NASA confirmed the MESSENGER spacecraft will meet its end in a matter of weeks.

In an announcement Thursday, mission managers said MESSENGER (Mercury Surface, Space Environment, Geochemistry, and Ranging) will deplete its fuel and head downward toward the planet's surface.

"Following this last maneuver, we will finally declare the spacecraft out of propellant, as this maneuver will deplete nearly all of our remaining helium gas," Daniel O'Shaughnessy, mission systems engineer at the Johns Hopkins University Applied Physics Laboratory (APL), said in the announcement. "At that point, the spacecraft will no longer be capable of fighting the downward push of the sun's gravity."

Mission mangers registered the maneuver Tuesday and it will occur Friday, April 24 with impact on Mercury's surface expected by April 30. Pushed down by the sun's gravitational force, NASA said MESSENGER will strike the surface of Mercury on the side looking away from Earth at a velocity of nearly 9,000 miles per hour.

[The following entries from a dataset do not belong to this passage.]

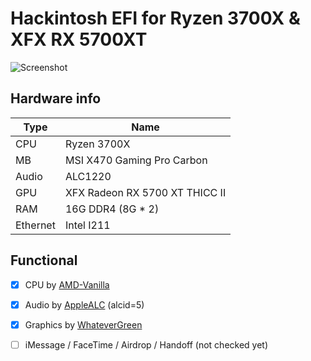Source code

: # Hackintosh EFI for Ryzen 3700X &amp; XFX RX 5700XT

![Screenshot](https://github.com/kdbaustert/ryzen-hackintosh/blob/master/images/about.png)

## Hardware info

| Type                 | Name                              |
|----------------------|-----------------------------------|
| CPU                  | Ryzen 3700X                       |
| MB                   | MSI X470 Gaming Pro Carbon        |
| Audio                | ALC1220                           |
| GPU                  | XFX Radeon RX 5700 XT THICC II    |
| RAM                  | 16G DDR4 (8G * 2)                 |
| Ethernet             | Intel I211                        |

## Functional

- [x] CPU by [AMD-Vanilla](https://github.com/AMD-OSX/AMD_Vanilla)
- [x] Audio by [AppleALC](https://github.com/acidanthera/AppleALC) (alcid=5)
- [x] Graphics by [WhateverGreen](https://github.com/acidanthera/WhateverGreen)
- [ ] iMessage / FaceTime / Airdrop / Handoff (not checked yet)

"For the first time in history we now have real knowledge about the planet Mercury that shows it to be a fascinating world as part of our diverse solar system," John Grunsfeld, associate administrator for the Science Mission Directorate for NASA, said in the release. "While spacecraft operations will end, we are celebrating MESSENGER as more than a successful mission. It's the beginning of a longer journey to analyze the data that reveals all the scientific mysteries of Mercury."

MESSENGER came from the University of Colorado (CU) - Boulder's Laboratory for Atmospheric and Space Physics. The $8.7 million spacecraft launched in 2004 and entered Mercury's orbit in 2011.

"The spacecraft is finally running out of fuel, and at this point it's just sort of skimming the planet's surface," CU - Boulder's William McClintock said in a press release. "A lot of people didn't give this spacecraft much of a chance of even getting to Mercury, let alone going into orbit and then gathering data for four years instead of the original scheduled one-year mission.

"In the end, most of what we considered to be gospel about Mercury turned out to be a little different than we thought."